Thus, poor man's top mass reconstruction :-)

In [None]:
def calculate_trijet_mass(events):
    # pT > 30 GeV for leptons, > 25 GeV for jets
    selected_electrons = events.Electron[(events.Electron.pt > 30) & (np.abs(events.Electron.eta) < 2.1)]
    selected_muons = events.Muon[(events.Muon.pt > 30) & (np.abs(events.Muon.eta) < 2.1)]
    selected_jets = events.Jet[(events.Jet.pt > 25) & (np.abs(events.Jet.eta) < 2.4)]

    # single lepton requirement
    event_filters = ((ak.count(selected_electrons.pt, axis=1) + ak.count(selected_muons.pt, axis=1)) == 1)
    # at least four jets
    event_filters = event_filters & (ak.count(selected_jets.pt, axis=1) >= 4)
    # at least two b-tagged jets ("tag" means score above threshold)
    B_TAG_THRESHOLD = 0.5
    event_filters = event_filters & (ak.sum(selected_jets.btagCSVV2 > B_TAG_THRESHOLD, axis=1) >= 2)

    # apply filters
    selected_jets = selected_jets[event_filters]

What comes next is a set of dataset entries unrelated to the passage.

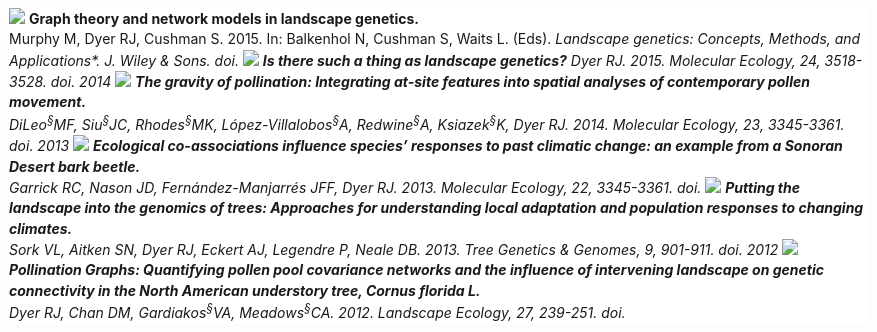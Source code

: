 
<tr>
    <td><img class="td-img" src="/img/pubs/MurphyEtAl2016_LGen.png"></td>
    <td><strong>Graph theory and network models in landscape genetics.</strong><br/>   Murphy M, Dyer RJ, Cushman S.  2015.  In:  Balkenhol N, Cushman S, Waits L. (Eds).  <i>Landscape genetics: Concepts, Methods, and Applications*.  J. Wiley & Sons. doi.</td>
  </tr>

<tr>
    <td><img class="td-img" src="/img/pubs/Dyer2015_MolEcol.png"></td>
    <td><strong>Is there such a thing as landscape genetics?</strong>  Dyer RJ.  2015.  <i>Molecular Ecology</i>, 24, 3518-3528. doi.</td>
  </tr>

<tr><th colspan="2">2014</th></tr>

<tr>
    <td><img class="td-img" src="/img/pubs/DiLeoEtAl2014.png"></td>
    <td><strong>The gravity of pollination: Integrating at-site features into spatial analyses of contemporary pollen movement.</strong><br/>  DiLeo<sup>§</sup>MF, Siu<sup>§</sup>JC, Rhodes<sup>§</sup>MK, López-Villalobos<sup>§</sup>A, Redwine<sup>§</sup>A, Ksiazek<sup>§</sup>K, Dyer RJ.  2014.  <i>Molecular Ecology</i>, 23, 3345-3361.  doi. </td>
  </tr>


<tr><th colspan="2">2013</th></tr>

<tr>
    <td><img class="td-img" src="/img/pubs/GarrickEtAl2013.png"></td>
    <td><strong>Ecological co-associations influence species’ responses to past climatic change: an example from a Sonoran Desert bark beetle.</strong><br/>  Garrick RC, Nason JD, Fernández-Manjarrés JFF, Dyer RJ. 2013. <i>Molecular Ecology</i>, 22, 3345-3361. doi.</td>
  </tr>

<tr>
    <td><img class="td-img" src="/img/pubs/SorkEtAl2013.png"></td>
    <td><strong>Putting the landscape into the genomics of trees: Approaches for understanding local adaptation and population responses to changing climates.</strong><br/>Sork VL, Aitken SN, Dyer RJ, Eckert AJ, Legendre P, Neale DB. 2013.  <i>Tree Genetics & Genomes</i>, 9, 901-911. doi.</td>
  </tr>
 
 
<tr><th colspan="2">2012</th></tr>


<tr>
    <td><img class="td-img" src="/img/pubs/DyerEtAl2012.png"></td>
    <td><strong>Pollination Graphs: Quantifying pollen pool covariance networks and the influence of intervening landscape on genetic connectivity in the North American understory tree, <em>Cornus florida</em> L.</strong><br/>Dyer RJ, Chan DM, Gardiakos<sup>§</sup>VA, Meadows<sup>§</sup>CA. 2012. <i>Landscape Ecology</i>, 27, 239-251. doi.</td>
  </tr>
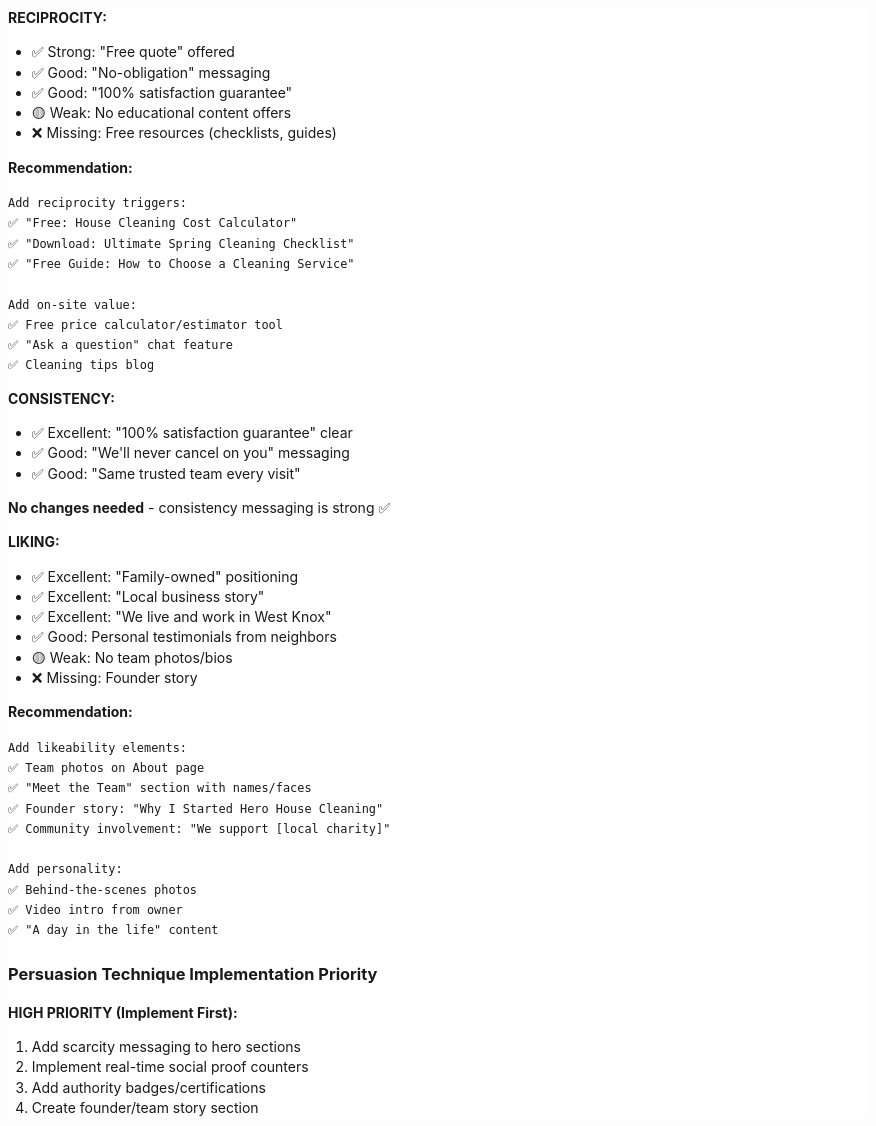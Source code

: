 **RECIPROCITY:**
- ✅ Strong: "Free quote" offered
- ✅ Good: "No-obligation" messaging
- ✅ Good: "100% satisfaction guarantee"
- 🟡 Weak: No educational content offers
- ❌ Missing: Free resources (checklists, guides)

**Recommendation:**
```html
Add reciprocity triggers:
✅ "Free: House Cleaning Cost Calculator"
✅ "Download: Ultimate Spring Cleaning Checklist"
✅ "Free Guide: How to Choose a Cleaning Service"

Add on-site value:
✅ Free price calculator/estimator tool
✅ "Ask a question" chat feature
✅ Cleaning tips blog
```

**CONSISTENCY:**
- ✅ Excellent: "100% satisfaction guarantee" clear
- ✅ Good: "We'll never cancel on you" messaging
- ✅ Good: "Same trusted team every visit"

**No changes needed** - consistency messaging is strong ✅

**LIKING:**
- ✅ Excellent: "Family-owned" positioning
- ✅ Excellent: "Local business story"
- ✅ Excellent: "We live and work in West Knox"
- ✅ Good: Personal testimonials from neighbors
- 🟡 Weak: No team photos/bios
- ❌ Missing: Founder story

**Recommendation:**
```html
Add likeability elements:
✅ Team photos on About page
✅ "Meet the Team" section with names/faces
✅ Founder story: "Why I Started Hero House Cleaning"
✅ Community involvement: "We support [local charity]"

Add personality:
✅ Behind-the-scenes photos
✅ Video intro from owner
✅ "A day in the life" content
```

### Persuasion Technique Implementation Priority

**HIGH PRIORITY (Implement First):**
1. Add scarcity messaging to hero sections
2. Implement real-time social proof counters
3. Add authority badges/certifications
4. Create founder/team story section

    trijet = ak.combinations(selected_jets, 3, fields=["j1", "j2", "j3"])  # trijet candidate
    trijet["p4"] = trijet.j1 + trijet.j2 + trijet.j3  # four-momentum of tri-jet system

    trijet["max_btag"] = np.maximum(trijet.j1.btagCSVV2, np.maximum(trijet.j2.btagCSVV2, trijet.j3.btagCSVV2))
    trijet = trijet[trijet.max_btag > B_TAG_THRESHOLD]  # at least one-btag in trijet candidates
    # pick trijet candidate with largest pT and calculate mass of system
    trijet_mass = trijet["p4"][ak.argmax(trijet.p4.pt, axis=1, keepdims=True)].mass
    return trijet_mass
    # return ak.flatten(trijet_mass)

In [None]:
%%time

reconstructed_top_mass = calculate_trijet_mass(events)
reconstructed_top_mass

What we have here is the 1D array of reconstructed top mass of 38k events (out of 225k events). In terms of data size, 553MB to 458kB.

[Awkward array API documentation](https://awkward-array.org/doc/main/reference/index.html)

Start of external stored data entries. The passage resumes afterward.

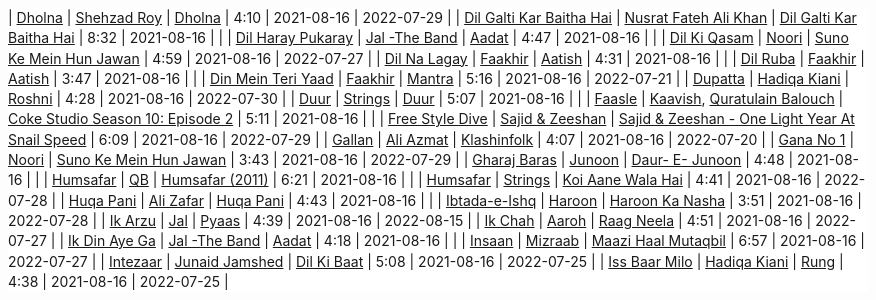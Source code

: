 | [Dholna](https://open.spotify.com/track/5qypC0xwhJi8NhHgyA6hKr) | [Shehzad Roy](https://open.spotify.com/artist/2IoNBHUOfnf7hsUwBKr6l4) | [Dholna](https://open.spotify.com/album/3VS4uj8EcjbLvfGDQjLUHJ) | 4:10 | 2021-08-16 | 2022-07-29 |
| [Dil Galti Kar Baitha Hai](https://open.spotify.com/track/1iIPI8CWallsW53fL9hwQh) | [Nusrat Fateh Ali Khan](https://open.spotify.com/artist/5HcunTidTUrOaf8V0iJcvl) | [Dil Galti Kar Baitha Hai](https://open.spotify.com/album/7zFjoK3HLuXgS6eIQYhtcp) | 8:32 | 2021-08-16 |  |
| [Dil Haray Pukaray](https://open.spotify.com/track/2Er9taUNaVTJI6Xt0vFu4P) | [Jal \-The Band](https://open.spotify.com/artist/3RVDaDaYaZH1Gem9iqOVs8) | [Aadat](https://open.spotify.com/album/5ANML1o1NBFwCzGaaeXdy5) | 4:47 | 2021-08-16 |  |
| [Dil Ki Qasam](https://open.spotify.com/track/7CxTQe8fYITgjkkvydsrvX) | [Noori](https://open.spotify.com/artist/2KRtcParcfvUYXcCAueULl) | [Suno Ke Mein Hun Jawan](https://open.spotify.com/album/4AyNpK9PCLWHbxIX5ezvJG) | 4:59 | 2021-08-16 | 2022-07-27 |
| [Dil Na Lagay](https://open.spotify.com/track/5lW3Y0CMIuvCrxCqp8jCz6) | [Faakhir](https://open.spotify.com/artist/6ocVv3L8PefhnpANnoHLuj) | [Aatish](https://open.spotify.com/album/53blgdAq8q2N5ulBW86ABO) | 4:31 | 2021-08-16 |  |
| [Dil Ruba](https://open.spotify.com/track/65PDojUz0VanKRIHCEDddm) | [Faakhir](https://open.spotify.com/artist/6ocVv3L8PefhnpANnoHLuj) | [Aatish](https://open.spotify.com/album/53blgdAq8q2N5ulBW86ABO) | 3:47 | 2021-08-16 |  |
| [Din Mein Teri Yaad](https://open.spotify.com/track/78Ha0xY2HbHRUX7cXCoyXe) | [Faakhir](https://open.spotify.com/artist/6ocVv3L8PefhnpANnoHLuj) | [Mantra](https://open.spotify.com/album/4K4NopAmxp3YcObr8Pewqc) | 5:16 | 2021-08-16 | 2022-07-21 |
| [Dupatta](https://open.spotify.com/track/0yfpjCf7E4uNENnqaaOw4I) | [Hadiqa Kiani](https://open.spotify.com/artist/24X1z32aFn59XU4P9Vh9gP) | [Roshni](https://open.spotify.com/album/3EYMIeGNfYcvIWYuujWKOb) | 4:28 | 2021-08-16 | 2022-07-30 |
| [Duur](https://open.spotify.com/track/5Gl780bmLH2msWJ8kgCINq) | [Strings](https://open.spotify.com/artist/2fizRsm6KDWZvysU00yZrX) | [Duur](https://open.spotify.com/album/5MDx3qMlEeLqvYeR1fNzg4) | 5:07 | 2021-08-16 |  |
| [Faasle](https://open.spotify.com/track/6YNl1rXbhKvmbMrw9cp3RQ) | [Kaavish](https://open.spotify.com/artist/6znPk9JRNmg6uyB6h8nJu3), [Quratulain Balouch](https://open.spotify.com/artist/5r3gdJkUB4oAcnuIGXEB7q) | [Coke Studio Season 10: Episode 2](https://open.spotify.com/album/0WJn9oPJOjaZenZ4OVQEgy) | 5:11 | 2021-08-16 |  |
| [Free Style Dive](https://open.spotify.com/track/3SGsnz2pT5X34QWEdDIPf4) | [Sajid & Zeeshan](https://open.spotify.com/artist/26qtMSJ05xUfcFdHALAXOu) | [Sajid & Zeeshan \- One Light Year At Snail Speed](https://open.spotify.com/album/15Osf9nbiP42sBEj1hzV0W) | 6:09 | 2021-08-16 | 2022-07-29 |
| [Gallan](https://open.spotify.com/track/2zDDtVl7FKi9QA8wthZlBL) | [Ali Azmat](https://open.spotify.com/artist/38lgkItatcpCc0I9hV4nEr) | [Klashinfolk](https://open.spotify.com/album/2jKdGWECQ3XUyUpDYzmB4K) | 4:07 | 2021-08-16 | 2022-07-20 |
| [Gana No 1](https://open.spotify.com/track/0AEBUdJ9iVXs0MyHQtoBnI) | [Noori](https://open.spotify.com/artist/2KRtcParcfvUYXcCAueULl) | [Suno Ke Mein Hun Jawan](https://open.spotify.com/album/4AyNpK9PCLWHbxIX5ezvJG) | 3:43 | 2021-08-16 | 2022-07-29 |
| [Gharaj Baras](https://open.spotify.com/track/1YGfqXj3SSPzWRqJCorYMX) | [Junoon](https://open.spotify.com/artist/6nyfDdTwCLGrbCFikT8PTK) | [Daur\- E\- Junoon](https://open.spotify.com/album/7c04CbNojtqIw81Mw3f7Ny) | 4:48 | 2021-08-16 |  |
| [Humsafar](https://open.spotify.com/track/3gBwuyMuSVK9ubjEhoNooA) | [QB](https://open.spotify.com/artist/782x6ow7cusrnvfBSvfgfb) | [Humsafar \(2011\)](https://open.spotify.com/album/3ZflOKHy3vqNLloGtXjFaH) | 6:21 | 2021-08-16 |  |
| [Humsafar](https://open.spotify.com/track/1s4jblkeHDZzeUmkGfhzKB) | [Strings](https://open.spotify.com/artist/2fizRsm6KDWZvysU00yZrX) | [Koi Aane Wala Hai](https://open.spotify.com/album/13J3ED0BwEW0my4iFDBLml) | 4:41 | 2021-08-16 | 2022-07-28 |
| [Huqa Pani](https://open.spotify.com/track/0PV0bP3cqsQdXajY3f8pUL) | [Ali Zafar](https://open.spotify.com/artist/3cKNppGLfcxdt9CtoHEZmQ) | [Huqa Pani](https://open.spotify.com/album/4ccLUwsTaAt2fvVC75Copb) | 4:43 | 2021-08-16 |  |
| [Ibtada\-e\-Ishq](https://open.spotify.com/track/0QgtJw3nkrvAtvh4DxEhwG) | [Haroon](https://open.spotify.com/artist/4S0WPsBEcic5O5Dv2aAPvM) | [Haroon Ka Nasha](https://open.spotify.com/album/2VCx3ekibEp0409xfWrzOK) | 3:51 | 2021-08-16 | 2022-07-28 |
| [Ik Arzu](https://open.spotify.com/track/4cndbON398hOOnGgqJwj4M) | [Jal](https://open.spotify.com/artist/2f50lwdTtShldrc5JrA5fU) | [Pyaas](https://open.spotify.com/album/6tR4OP2sLkYlUgdaz1y9bW) | 4:39 | 2021-08-16 | 2022-08-15 |
| [Ik Chah](https://open.spotify.com/track/0hNiPGtdTVeZEhSTZlvbch) | [Aaroh](https://open.spotify.com/artist/0FkdHz5RBdvLUTBf97WRSo) | [Raag Neela](https://open.spotify.com/album/6jxi9QkkeaykE0tcoATEjk) | 4:51 | 2021-08-16 | 2022-07-27 |
| [Ik Din Aye Ga](https://open.spotify.com/track/3wUreem0PICuBnFN8nfvz7) | [Jal \-The Band](https://open.spotify.com/artist/3RVDaDaYaZH1Gem9iqOVs8) | [Aadat](https://open.spotify.com/album/5ANML1o1NBFwCzGaaeXdy5) | 4:18 | 2021-08-16 |  |
| [Insaan](https://open.spotify.com/track/29XITUkEsoV6eyOymJr3Me) | [Mizraab](https://open.spotify.com/artist/0h96R0yP58SpvbS6hMrZJe) | [Maazi Haal Mutaqbil](https://open.spotify.com/album/5ZB9hCtbNx07Che3yQOV4I) | 6:57 | 2021-08-16 | 2022-07-27 |
| [Intezaar](https://open.spotify.com/track/7HlCsOXMNxrFfoaccPsimt) | [Junaid Jamshed](https://open.spotify.com/artist/2DmMcw1UxHSzAEFrMY3r2D) | [Dil Ki Baat](https://open.spotify.com/album/5amY0cWsD0XmPL5D2xzHE9) | 5:08 | 2021-08-16 | 2022-07-25 |
| [Iss Baar Milo](https://open.spotify.com/track/2KLSJ69F54GDNtuj6p0jIx) | [Hadiqa Kiani](https://open.spotify.com/artist/24X1z32aFn59XU4P9Vh9gP) | [Rung](https://open.spotify.com/album/6hyh4qo5rt47cea7PXfO7s) | 4:38 | 2021-08-16 | 2022-07-25 |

Complete columnar/awkward notebook can be found [here](https://github.com/iris-hep/uscms-idap-training/tree/main/columnar).

<br>

# Data visualization

`hist` package for histogramming (including manipulations) and `mplhep` for plotting

#### hist

- Python go to one-stop for histogramming
- Extends boost-histogram (Python binding for C++ `Boost::Histogram` library — *FAST*)
- Shortcuts for convenience and interactive plotting/fitting

#### mplhep

- Built on top of `matplotlib`
- Extends functionality to easily plot histograms from various inputs
- Holds style sheets for easy experiment specific style application

In [None]:
import hist

In [None]:
hist_reco_mtop = hist.Hist.new.Reg(16, 0, 375, label="$m_{bjj}$").Double().fill(ak.flatten(reconstructed_top_mass))

In [None]:
type(hist_reco_mtop)

In [None]:
# visualize
artists = hist_reco_mtop.plot()
artists

In [None]:
# and annotate the visualization
ax = artists[0].stairs.axes
fig = ax.get_figure()
ax.vlines(175, 0, 10000, colors=["grey"], linestyle="dotted")
ax.text(180, 150, "$m_{t} = 175$ GeV")
ax.set_xlim([0, 375])
ax.set_ylim([0, 8000])

fig.savefig("figures/trijet_mass.png", dpi=300)
fig

In [None]:
import mplhep

mplhep.style.use([mplhep.style.CMS, {"figure.figsize": (8, 6)}])

In [None]:
mplhep.histplot(H=hist_reco_mtop)

More examples can be found [here](https://github.com/iris-hep/uscms-idap-training/blob/main/mplhep/hist_mplhep_basics.ipynb).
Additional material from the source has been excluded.